Major convenience store operators have rolled out new products and services amid the prolonged pandemic hoping to cater to customers’ changing needs as they stay home more.

FamilyMart Co. began selling T-shirts, underwear and the like under the brand “Convenience Wear” at its stores across the nation in March.

Conventionally, the main customers purchasing underclothes at convenience stores have been business travelers and those on vacation.

However, the company launched the new brand with a special focus on comfort to address demand for such wear as people spend longer time at home.

The products are also being promoted as ecologically friendly as they use fibers made from old clothes and fabric scraps.

In March, the company started a “bottle keep” service for bottled drinks. Customers who use the service can buy in advance 24 bottles of water or tea in 600 ml plastic bottles via the company’s smartphone app and then pick them up whenever they want at any store across the nation.

The service is offered at the discounted price — it costs ¥1900 when it normally should cost ¥2400, with tax. As a bottled tea or water is ¥100 each, customers get 24 bottles for the money worth 19 bottles.

FamilyMart hope the service will provide more opportunities for customers to stop by stores in office districts, where customer traffic is declining, and encourage them to buy other products as well.

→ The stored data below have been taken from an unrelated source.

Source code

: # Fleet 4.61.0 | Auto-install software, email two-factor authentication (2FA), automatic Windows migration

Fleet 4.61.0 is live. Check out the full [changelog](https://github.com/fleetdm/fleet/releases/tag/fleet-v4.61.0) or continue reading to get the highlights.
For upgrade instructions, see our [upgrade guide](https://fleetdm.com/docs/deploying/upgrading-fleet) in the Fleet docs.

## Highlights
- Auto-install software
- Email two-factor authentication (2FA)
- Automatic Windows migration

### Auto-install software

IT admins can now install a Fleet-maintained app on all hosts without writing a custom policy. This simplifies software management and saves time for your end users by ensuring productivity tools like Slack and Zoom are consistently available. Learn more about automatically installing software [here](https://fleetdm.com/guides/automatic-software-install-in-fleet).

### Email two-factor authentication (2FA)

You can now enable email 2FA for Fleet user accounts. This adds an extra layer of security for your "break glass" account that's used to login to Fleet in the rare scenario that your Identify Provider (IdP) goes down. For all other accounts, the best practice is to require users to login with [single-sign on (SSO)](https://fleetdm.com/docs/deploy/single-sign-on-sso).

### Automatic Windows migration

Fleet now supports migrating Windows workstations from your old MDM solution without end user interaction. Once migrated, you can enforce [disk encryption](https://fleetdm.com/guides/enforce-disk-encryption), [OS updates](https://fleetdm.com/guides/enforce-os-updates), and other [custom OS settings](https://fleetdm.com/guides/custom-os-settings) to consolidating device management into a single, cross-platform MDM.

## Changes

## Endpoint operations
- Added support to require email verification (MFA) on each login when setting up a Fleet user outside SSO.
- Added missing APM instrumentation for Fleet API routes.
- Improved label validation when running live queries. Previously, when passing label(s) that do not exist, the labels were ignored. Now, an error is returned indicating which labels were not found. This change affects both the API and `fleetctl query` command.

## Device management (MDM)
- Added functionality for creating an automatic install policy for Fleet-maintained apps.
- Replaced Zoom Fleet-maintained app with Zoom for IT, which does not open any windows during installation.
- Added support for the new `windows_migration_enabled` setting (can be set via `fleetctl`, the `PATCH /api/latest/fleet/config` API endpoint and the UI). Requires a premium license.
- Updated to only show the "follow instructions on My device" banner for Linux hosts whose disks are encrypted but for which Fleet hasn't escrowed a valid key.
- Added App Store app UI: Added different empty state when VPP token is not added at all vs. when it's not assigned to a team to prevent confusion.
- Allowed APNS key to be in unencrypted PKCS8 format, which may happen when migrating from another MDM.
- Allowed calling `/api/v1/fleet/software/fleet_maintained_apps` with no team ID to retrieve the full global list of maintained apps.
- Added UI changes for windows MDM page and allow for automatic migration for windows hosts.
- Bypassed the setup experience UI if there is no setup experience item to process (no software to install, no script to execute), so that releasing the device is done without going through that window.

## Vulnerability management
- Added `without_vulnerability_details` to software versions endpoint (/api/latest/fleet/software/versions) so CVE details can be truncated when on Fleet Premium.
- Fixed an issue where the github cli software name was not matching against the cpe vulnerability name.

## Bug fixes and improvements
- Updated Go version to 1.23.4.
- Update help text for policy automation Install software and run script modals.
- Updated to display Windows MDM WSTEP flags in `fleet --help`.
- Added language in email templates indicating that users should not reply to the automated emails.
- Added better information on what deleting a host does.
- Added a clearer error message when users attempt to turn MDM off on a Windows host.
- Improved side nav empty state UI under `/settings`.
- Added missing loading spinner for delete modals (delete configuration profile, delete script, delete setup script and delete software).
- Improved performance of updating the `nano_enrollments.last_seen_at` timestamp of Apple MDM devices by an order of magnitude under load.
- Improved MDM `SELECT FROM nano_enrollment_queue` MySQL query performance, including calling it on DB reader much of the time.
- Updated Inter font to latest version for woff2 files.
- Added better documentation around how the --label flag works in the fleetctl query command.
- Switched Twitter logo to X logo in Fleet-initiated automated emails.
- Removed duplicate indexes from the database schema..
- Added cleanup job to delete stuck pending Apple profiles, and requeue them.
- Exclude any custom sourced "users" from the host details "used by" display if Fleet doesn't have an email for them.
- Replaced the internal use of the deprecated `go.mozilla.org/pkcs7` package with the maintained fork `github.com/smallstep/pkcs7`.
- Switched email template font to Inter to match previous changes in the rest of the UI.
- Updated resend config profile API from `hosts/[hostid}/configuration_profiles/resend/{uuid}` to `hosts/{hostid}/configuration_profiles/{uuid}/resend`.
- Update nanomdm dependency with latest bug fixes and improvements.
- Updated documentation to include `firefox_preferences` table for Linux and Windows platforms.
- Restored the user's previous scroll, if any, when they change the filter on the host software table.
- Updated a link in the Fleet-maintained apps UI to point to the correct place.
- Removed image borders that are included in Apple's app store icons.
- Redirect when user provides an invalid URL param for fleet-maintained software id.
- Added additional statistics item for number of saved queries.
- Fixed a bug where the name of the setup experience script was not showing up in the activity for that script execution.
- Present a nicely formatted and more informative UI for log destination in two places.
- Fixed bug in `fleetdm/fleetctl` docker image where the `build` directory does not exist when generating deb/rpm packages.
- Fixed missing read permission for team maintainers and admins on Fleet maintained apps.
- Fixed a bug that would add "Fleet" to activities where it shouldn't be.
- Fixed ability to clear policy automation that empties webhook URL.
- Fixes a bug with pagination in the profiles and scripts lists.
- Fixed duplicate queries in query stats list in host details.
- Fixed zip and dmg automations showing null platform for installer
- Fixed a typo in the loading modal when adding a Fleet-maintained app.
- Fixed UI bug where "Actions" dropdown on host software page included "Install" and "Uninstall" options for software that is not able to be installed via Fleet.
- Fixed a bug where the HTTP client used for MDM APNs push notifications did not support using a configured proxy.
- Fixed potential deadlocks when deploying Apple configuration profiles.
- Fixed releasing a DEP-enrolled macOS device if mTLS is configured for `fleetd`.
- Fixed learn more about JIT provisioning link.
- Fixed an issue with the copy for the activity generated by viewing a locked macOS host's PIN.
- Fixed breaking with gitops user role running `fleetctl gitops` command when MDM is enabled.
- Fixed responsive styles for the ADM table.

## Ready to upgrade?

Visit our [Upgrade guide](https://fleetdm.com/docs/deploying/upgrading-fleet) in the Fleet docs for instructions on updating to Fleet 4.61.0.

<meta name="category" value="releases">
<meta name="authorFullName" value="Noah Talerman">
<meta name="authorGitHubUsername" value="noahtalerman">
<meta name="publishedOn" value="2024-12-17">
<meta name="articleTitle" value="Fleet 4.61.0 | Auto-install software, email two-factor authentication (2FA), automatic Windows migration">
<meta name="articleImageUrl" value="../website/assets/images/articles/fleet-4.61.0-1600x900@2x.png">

In late March, Lawson, Inc. released “stick onigiri,” a handheld rice food similar to norimaki rice rolls. Its unconventional shape allows consumers to taste the filling from the first bite. People can also eat it without getting their hands dirty as it can be eaten while still wrapped in the package.

To meet demand for takeout, the company is also expanding food items cooked at its stores, with plans to increase stores offering freshly prepared boxed meals from 6,400 as of the end of February to 10,000 by fiscal 2022.

Seven-Eleven Japan Co., the largest convenience store chain in the nation, is now focusing on meal kits such as cut vegetables so consumers can easily prepare food at home. The food products are available to registered customers and can be purchased by placing an order online, then picking them up at a store or have them delivered home.

Many convenience store sales in April almost recovered to pre-pandemic levels on a same-store basis.

In addition to so-called social-distancing fatigue from staying home, strong sales of alcoholic beverages and long-life frozen foods are providing a tailwind.

“Developing products that will motivate customers to visit stores will be increasingly important as consumption behaviors are changing,” said Yutaka Suzuki, a senior researcher at the Distribution Economics Institute of Japan.